From the records below, set down exactly the lines starting with the line that contains "by field values." and going on through the line that contains "a [Slack][] channel.". Nothing else is wanted.
[Opening EXTRACTED RECORDS section]
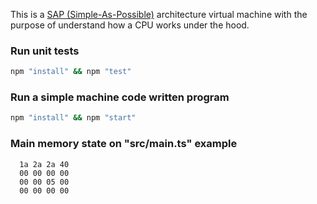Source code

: This is a [SAP (Simple-As-Possible)](https://en.wikipedia.org/wiki/Simple-As-Possible_computer)
architecture virtual machine with the purpose of understand how a CPU works under the hood.

### Run unit tests

```sh
npm "install" && npm "test"
```

### Run a simple machine code written program

```sh
npm "install" && npm "start"
```

### Main memory state on "src/main.ts" example

```
  1a 2a 2a 40
  00 00 00 00
  00 00 05 00
  00 00 00 00
```
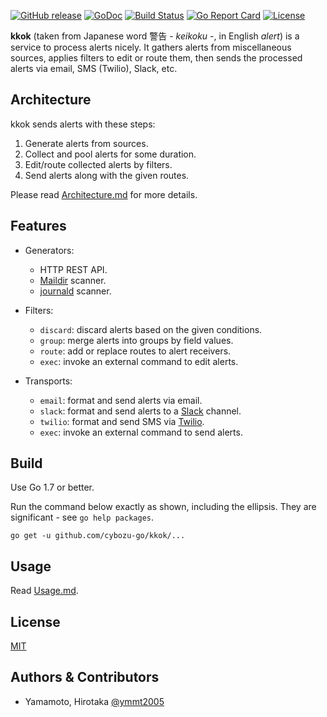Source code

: [![GitHub release](https://img.shields.io/github/release/cybozu-go/kkok.svg?maxAge=60)][releases]
[![GoDoc](https://godoc.org/github.com/cybozu-go/kkok?status.svg)][godoc]
[![Build Status](https://travis-ci.org/cybozu-go/kkok.svg?branch=master)](https://travis-ci.org/cybozu-go/kkok)
[![Go Report Card](https://goreportcard.com/badge/github.com/cybozu-go/kkok)](https://goreportcard.com/report/github.com/cybozu-go/kkok)
[![License](https://img.shields.io/github/license/cybozu-go/kkok.svg?maxAge=2592000)](LICENSE)

**kkok** (taken from Japanese word 警告 - *keikoku* -, in English *alert*) is a service to process alerts nicely.  It gathers alerts from miscellaneous sources, applies filters to edit or route them, then sends the processed alerts via email, SMS (Twilio), Slack, etc.

Architecture
------------

kkok sends alerts with these steps:

1. Generate alerts from sources.
2. Collect and pool alerts for some duration.
3. Edit/route collected alerts by filters.
4. Send alerts along with the given routes.

Please read [Architecture.md](docs/Architecture.md) for more details.

Features
--------

* Generators:

    * HTTP REST API.
    * [Maildir][] scanner.
    * [journald][] scanner.

* Filters:

    * `discard`: discard alerts based on the given conditions.
    * `group`: merge alerts into groups by field values.
    * `route`: add or replace routes to alert receivers.
    * `exec`: invoke an external command to edit alerts.

* Transports:

    * `email`: format and send alerts via email.
    * `slack`: format and send alerts to a [Slack][] channel.
    * `twilio`: format and send SMS via [Twilio][].
    * `exec`: invoke an external command to send alerts.

Build
-----

Use Go 1.7 or better.

Run the command below exactly as shown, including the ellipsis.
They are significant - see `go help packages`.

```
go get -u github.com/cybozu-go/kkok/...
```

Usage
-----

Read [Usage.md](Usage.md).

License
-------

[MIT][]

Authors & Contributors
----------------------

* Yamamoto, Hirotaka [@ymmt2005](https://github.com/ymmt2005)

[releases]: https://github.com/cybozu-go/kkok/releases
[godoc]: https://godoc.org/github.com/cybozu-go/kkok
[Maildir]: https://en.wikipedia.org/wiki/Maildir
[journald]: http://0pointer.de/blog/projects/journalctl.html
[Twilio]: https://www.twilio.com/
[Slack]: https://slack.com/
[MIT]: https://opensource.org/licenses/MIT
[Closing EXTRACTED RECORDS section]
* YOUR RESPONSE
    * `group`: merge alerts into groups by field values.
    * `route`: add or replace routes to alert receivers.
    * `exec`: invoke an external command to edit alerts.

* Transports:

    * `email`: format and send alerts via email.
    * `slack`: format and send alerts to a [Slack][] channel.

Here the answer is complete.